Pero ese camino se vio truncado pronto por dos cuestiones, principalmente. Una, por dos hombres que arruinaron mis libretas y mis escritos inaugurales: mi papá que, sin prestarle la atención debida, mojó uno de mis cuadernos, y borró la tinta y las palabras que había inventado allí.

El otro, un amigo de la adolescencia, que en ese momento mismo dejó de serlo, que perdió otro de mis cuadernos. Estas experiencias luego las signifiqué como esas acciones del patriarcado en donde no se valoran ni se cuidan las palabras de las mujeres. Y junto a ellas, la otra cuestión que me hizo alejarme un poco más de la escritura, que yo nombraba como ficción, fueron las dudas existenciales que me ocasionaba, justamente, escribirla.

En efecto, cuando iba a la mitad de un cuento, o incluso cuando lo terminaba siempre me quedaba la duda de cómo terminaría esa historia en la vida real. “Si fuera cierto el relato que escribo, ¿cómo sería, por dónde iría, qué harían las personas, qué sentirían?”.

Entonces, ante la imposibilidad de encontrarles respuestas a estas intrigas, y de restaurar mis cuadernos perdidos o dañados, poco a poco fui dejando de escribir mis cuentos y mis palabras ficcionadas.

Fue entonces que me di cuenta de que yo quería escribir no sólo para inventarme mundos.
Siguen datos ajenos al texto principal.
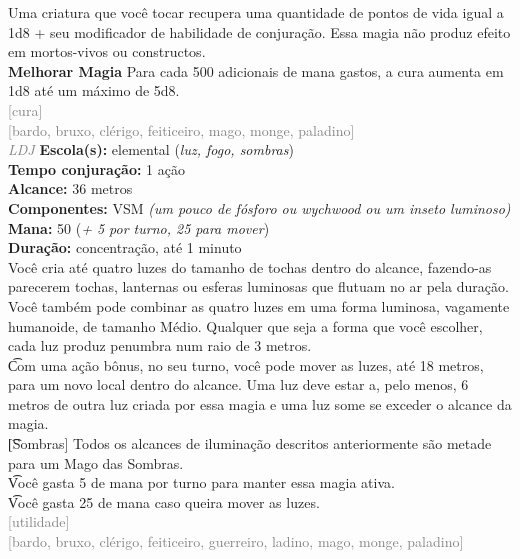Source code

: \documentclass{RPG_Adventure}[2021/10/20]
\begin{document}
{\normalsize Uma criatura que você tocar recupera uma quantidade de pontos de vida igual a 1d8 + seu modificador de habilidade de conjuração. Essa magia não produz efeito em mortos-vivos ou constructos.\\\t \textbf{Melhorar Magia} Para cada 500 adicionais de mana gastos, a cura aumenta em 1d8 até um máximo de 5d8.\\}
{\scriptsize \textcolor{gray}{[cura]\\}}
{\scriptsize \textcolor{gray}{[bardo, bruxo, clérigo, feiticeiro, mago, monge, paladino]\\}}
{\tiny \textcolor{gray}{\textit{LDJ}}}
{\small \t \textbf{Escola(s):} elemental (\textit{luz, fogo, sombras})\\\t \textbf{Tempo conjuração:} 1 ação\\\t \textbf{Alcance:} 36 metros\\\t \textbf{Componentes:} VSM \textit{(um pouco de fósforo ou wychwood ou um inseto luminoso)}\\\t \textbf{Mana:} 50 (\textit{+ 5 por turno, 25 para mover})\\\t \textbf{Duração:} concentração, até 1 minuto\\}
{\normalsize Você cria até quatro luzes do tamanho de tochas dentro do alcance, fazendo-as parecerem tochas, lanternas ou esferas luminosas que flutuam no ar pela duração. Você também pode combinar as quatro luzes em uma forma luminosa, vagamente humanoide, de tamanho Médio. Qualquer que seja a forma que você escolher, cada luz produz penumbra num raio de 3 metros.\\\t Com uma ação bônus, no seu turno, você pode mover as luzes, até 18 metros, para um novo local dentro do alcance. Uma luz deve estar a, pelo menos, 6 metros de outra luz criada por essa magia e uma luz some se exceder o alcance da magia.\\\t [Sombras] Todos os alcances de iluminação descritos anteriormente são metade para um Mago das Sombras.\\\t Você gasta 5 de mana por turno para manter essa magia ativa.\\\t Você gasta 25 de mana caso queira mover as luzes.\\}
{\scriptsize \textcolor{gray}{[utilidade]\\}}
{\scriptsize \textcolor{gray}{[bardo, bruxo, clérigo, feiticeiro, guerreiro, ladino, mago, monge, paladino]\\}}
\end{document}
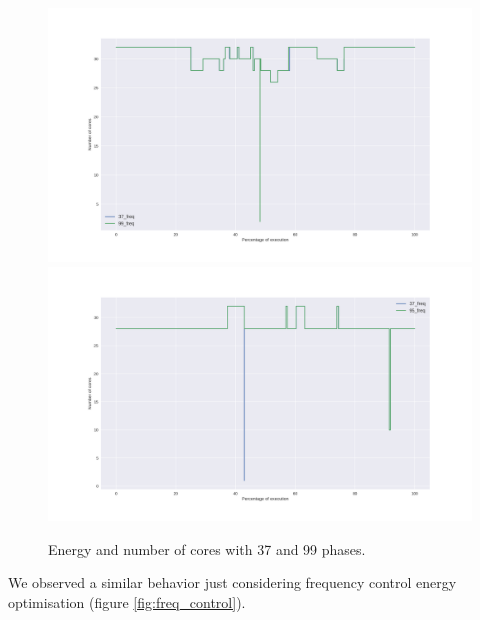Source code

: \begin{figure}[h!]
\includegraphics[width=\columnwidth]{phases/figures/signals/completo_black_3_cores_signals_cmp.png}
\includegraphics[width=\columnwidth]{phases/figures/signals/completo_bodytrack_3_cores_signals_cmp.png}
\caption{Energy and number of cores with 37 and 99 phases.}
    \label{fig:cores_control}
\end{figure}

We observed a similar behavior just considering frequency control energy optimisation (figure \ref{fig:freq_control}).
Y no porque la literatura no fuera valiosa, ni mucho menos; a menudo me acompaña en mis andanzas.

Sino porque quería, con la escritura, conocer estos mundos. Los mundos que ya existían, que ya se hacían todos los días, que cambiaban, que se cuidaban y que se descuidaban, que sorprendían por el simple hecho de ser posibles, de ser y de estar ahí en la cotidianidad de nuestras existencias. Quería escuchar a las personas y resguardar y cuidar sus palabras con mi escritura.

Este deseo permaneció mudo y escondido en mí durante mucho tiempo. Hasta que casi 20 años después me encontré con la etnografía. Con la etnografía feminista, particularmente. 

En efecto, dentro de la antropología, los feminismos comenzaron a tomar fuerza desde hace varias décadas para visibilizar a las mujeres en distintos entornos culturales, para rescatar la importancia de nuestras vidas en sí mismas, de nuestras palabras, de cómo entendíamos, vivíamos y hacíamos el mundo y nuestros mundos; para problematizar, criticar y transformar las relaciones de poder y explotación que nos asolaban. Para recuperarnos como sujetas históricas y activas de nuestras propias sociedades y experiencias. 

En esos procesos, la escritura etnográfica con perspectiva feminista, entre otras cuestiones, se convertía en el testimonio colectivo de todo ello. Conformaba una escritura vital en tanto que partía y atravesaba la vida cotidiana, recogiendo, desde una perspectiva crítica del género, cruzado con otros órdenes de opresión, nuestras existencias y nuestras resistencias como mujeres diversas. Una escritura vital que, además, me hacía dar cuenta de que hablando de las propias vidas se les podía ir llevando a formas más justas y dignas de vivirlas.

De esta manera, en la etnografía feminista encontré una forma de escribir para dar respuesta a mis preguntas: para saber cómo era tal o cual historia, qué caminos había seguido, qué mujeres la habían sostenido.

Un tipo de escritura que me llevaba a encontrarme con estas mujeres y sus historias, y con ello, conmigo misma y mis propias historias que, en conjunto, nos permitían nombrar y comprender nuestras vidas, nuestros mundos, nuestros deseos, nuestros cuerpos, nuestro ser y hacer.

Una escritura vital que también recuperaba nuestras fantasías y nuestras invenciones, y que las colocaba en un estatuto de utopía; es decir, de un mundo que, aun cuando no existía todavía, ya se veía posible porque lo habíamos imaginado y deseado, justo aquí: en la vida de todos los días. Y en la escritura de la vida de todos los días.